If a line of the listing below contains the string "quacúmque", count it, then give the total by itself.

# # # # #

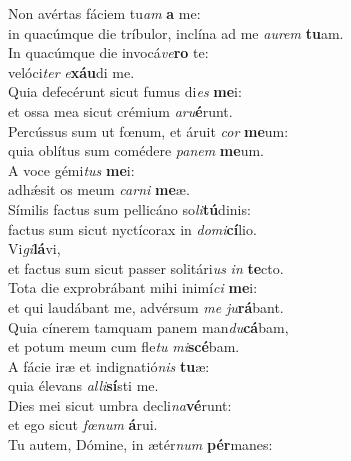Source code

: \evenverse Non avértas fáciem tu\textit{am} \textbf{a} me:~\*\\
\evenverse in quacúmque die tríbulor, inclína ad me \textit{au}\textit{rem} \textbf{tu}am.\\
\oddverse In quacúmque die invocá\textit{ve}\textbf{ro} te:~\*\\
\oddverse velóci\textit{ter} \textit{e}\textbf{xáu}di me.\\
\evenverse Quia defecérunt sicut fumus di\textit{es} \textbf{me}i:~\*\\
\evenverse et ossa mea sicut crémium \textit{a}\textit{ru}\textbf{é}runt.\\
\oddverse Percússus sum ut fœnum, et áruit \textit{cor} \textbf{me}um:~\*\\
\oddverse quia oblítus sum comédere \textit{pa}\textit{nem} \textbf{me}um.\\
\evenverse A voce gémi\textit{tus} \textbf{me}i:~\*\\
\evenverse adhǽsit os meum \textit{car}\textit{ni} \textbf{me}æ.\\
\oddverse Símilis factus sum pellicáno so\textit{li}\textbf{tú}dinis:~\*\\
\oddverse factus sum sicut nyctícorax in \textit{do}\textit{mi}\textbf{cí}lio.\\
\evenverse Vi\textit{gi}\textbf{lá}vi,~\*\\
\evenverse et factus sum sicut passer solitári\textit{us} \textit{in} \textbf{te}cto.\\
\oddverse Tota die exprobrábant mihi inimí\textit{ci} \textbf{me}i:~\*\\
\oddverse et qui laudábant me, advérsum \textit{me} \textit{ju}\textbf{rá}bant.\\
\evenverse Quia cínerem tamquam panem man\textit{du}\textbf{cá}bam,~\*\\
\evenverse et potum meum cum fle\textit{tu} \textit{mi}\textbf{scé}bam.\\
\oddverse A fácie iræ et indignatió\textit{nis} \textbf{tu}æ:~\*\\
\oddverse quia élevans \textit{al}\textit{li}\textbf{sí}sti me.\\
\evenverse Dies mei sicut umbra decli\textit{na}\textbf{vé}runt:~\*\\
\evenverse et ego sicut \textit{fœ}\textit{num} \textbf{á}rui.\\
\oddverse Tu autem, Dómine, in ætér\textit{num} \textbf{pér}manes:~\*\\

# # # # #

## ANSWER FOR THIS EXERCISE
2